We also use convert our labels to one hot representations. These are sometimes called categorical encodings and we use to_categorical utility from Keras. 

In [21]:
from keras.utils.np_utils import to_categorical

one_hot_train_labels = to_categorical( train_labels, num_classes)
one_hot_test_labels = to_categorical( test_labels, num_classes) 

We start describing the model as a sequence of layers using the sequential class in Keras.

In [22]:
from keras import models 
from keras import layers 

model = models.Sequential() 
model.add( layers.Dense( 64, activation = 'relu', input_shape =( 10000,))) 
model.add( layers.Dense( 64, activation = 'relu')) 
model.add( layers.Dense( 46, activation = 'softmax'))


The model is a 3-layer feedforward neural network with 64 units in the hidden layers and 46 units in the output layer which corresponds to the number of classes. 
Next we compile the described model by providing a learning strategy and a success metric.


In [24]:
model.compile( optimizer = 'rmsprop', 
              loss = 'categorical_crossentropy', 
              metrics = ['accuracy'])

We use categorical_crossentropy as the loss function because this is a multi-class classification problem.
Next, we train the model on the training set, specifying that 10% of training data should be used for validation.


In [28]:
history = model.fit(train_data, train_labels, 
                    batch_size = 512, 
                    epochs = 20, 
                    verbose = 1, 
                    validation_split = 0.1)

ValueError: Error when checking target: expected dense_3 to have shape (46,) but got array with shape (1,)

We achieve a validation accuracy of 77%. Let us now plot the training and validation losses using the code below.


In [30]:
# uncomment the next line if running in Jupyter notebook to allow matplotlib inline plots 
%matplotlib inline 
import matplotlib.pyplot as plt 

loss = history.history['loss'] 
val_loss = history.history['val_loss'] 

epochs = range( 1, len( loss) + 1) 

plt.plot( epochs, loss, 'bo', label = 'Training loss') 
plt.plot( epochs, val_loss, 'b', label = 'Validation loss') 
plt.title('Training and validation loss') 
plt.xlabel('Epochs') 
plt.ylabel('Loss') 
plt.legend()
plt.show()


NameError: name 'history' is not defined

We can observe that the loss initially drops rapidly both in the train and validation split, 
before it starts rising in the validation set due to overfitting. 
Next we plot the accuracy of the train and validation sets. 


In [31]:
plt.clf() # clear figure 

acc = history.history['acc'] 
val_acc = history.history['val_acc'] 
plt.plot( epochs, acc, 'bo', label ='Training acc') 
plt.plot( epochs, val_acc, 'b', label ='Validation acc') 
plt.title('Training and validation accuracy') 
plt.xlabel('Epochs') 
plt.ylabel('Loss') 
plt.legend() 

plt.show()



NameError: name 'history' is not defined

<Figure size 432x288 with 0 Axes>

From the plot above, the training accuracy continues increasing before plateauing, 
overfitting to the training set in the process whereas the validation accuracy stagnates faster.
This indicates that we should train the model for less epochs to avoid overfitting or try 
employing some regularization techniques. 

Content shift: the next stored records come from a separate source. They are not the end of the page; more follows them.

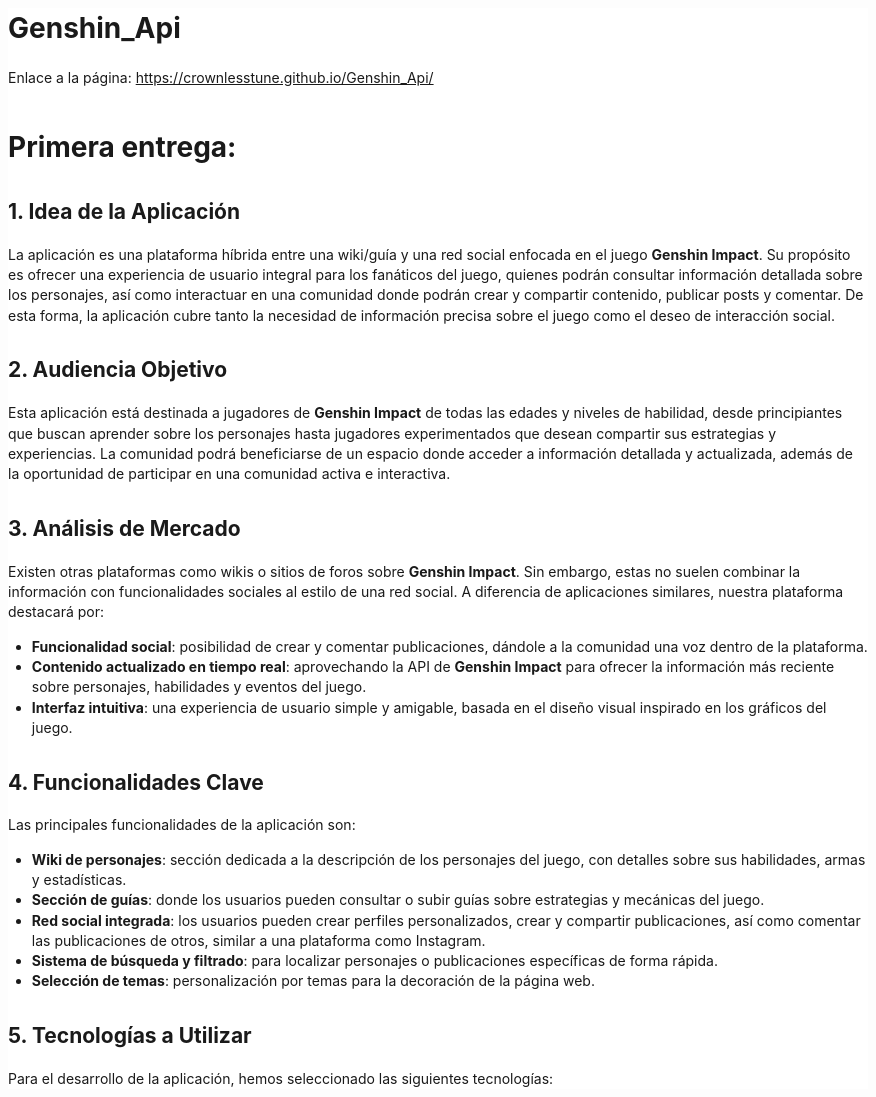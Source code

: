 # Genshin_Api

Enlace a la página: https://crownlesstune.github.io/Genshin_Api/

# Primera entrega: 

## 1. Idea de la Aplicación
La aplicación es una plataforma híbrida entre una wiki/guía y una red social enfocada en el juego **Genshin Impact**. Su propósito es ofrecer una experiencia de usuario integral para los fanáticos del juego, quienes podrán consultar información detallada sobre los personajes, así como interactuar en una comunidad donde podrán crear y compartir contenido, publicar posts y comentar. De esta forma, la aplicación cubre tanto la necesidad de información precisa sobre el juego como el deseo de interacción social.

## 2. Audiencia Objetivo
Esta aplicación está destinada a jugadores de **Genshin Impact** de todas las edades y niveles de habilidad, desde principiantes que buscan aprender sobre los personajes hasta jugadores experimentados que desean compartir sus estrategias y experiencias. La comunidad podrá beneficiarse de un espacio donde acceder a información detallada y actualizada, además de la oportunidad de participar en una comunidad activa e interactiva.

## 3. Análisis de Mercado
Existen otras plataformas como wikis o sitios de foros sobre **Genshin Impact**. Sin embargo, estas no suelen combinar la información con funcionalidades sociales al estilo de una red social. A diferencia de aplicaciones similares, nuestra plataforma destacará por:

- **Funcionalidad social**: posibilidad de crear y comentar publicaciones, dándole a la comunidad una voz dentro de la plataforma.
- **Contenido actualizado en tiempo real**: aprovechando la API de **Genshin Impact** para ofrecer la información más reciente sobre personajes, habilidades y eventos del juego.
- **Interfaz intuitiva**: una experiencia de usuario simple y amigable, basada en el diseño visual inspirado en los gráficos del juego.

## 4. Funcionalidades Clave
Las principales funcionalidades de la aplicación son:

- **Wiki de personajes**: sección dedicada a la descripción de los personajes del juego, con detalles sobre sus habilidades, armas y estadísticas.
- **Sección de guías**: donde los usuarios pueden consultar o subir guías sobre estrategias y mecánicas del juego.
- **Red social integrada**: los usuarios pueden crear perfiles personalizados, crear y compartir publicaciones, así como comentar las publicaciones de otros, similar a una plataforma como Instagram.
- **Sistema de búsqueda y filtrado**: para localizar personajes o publicaciones específicas de forma rápida.
- **Selección de temas**: personalización por temas para la decoración de la página web.

## 5. Tecnologías a Utilizar
Para el desarrollo de la aplicación, hemos seleccionado las siguientes tecnologías:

Finally, we can evaluate our model on the test set by calling evaluate method on the trained 
model instance.


In [32]:
score = model.evaluate( test_data, test_labels, 
                       batch_size = 512, verbose = 1) 
print(' Test accuracy:', score[ 1])


ValueError: Error when checking target: expected dense_3 to have shape (46,) but got array with shape (1,)

We achieve an accuracy of 0.78 on the test set. This means that for 78% of samples contained in the test set, our trained model was able to correctly predict the topic of those newswires.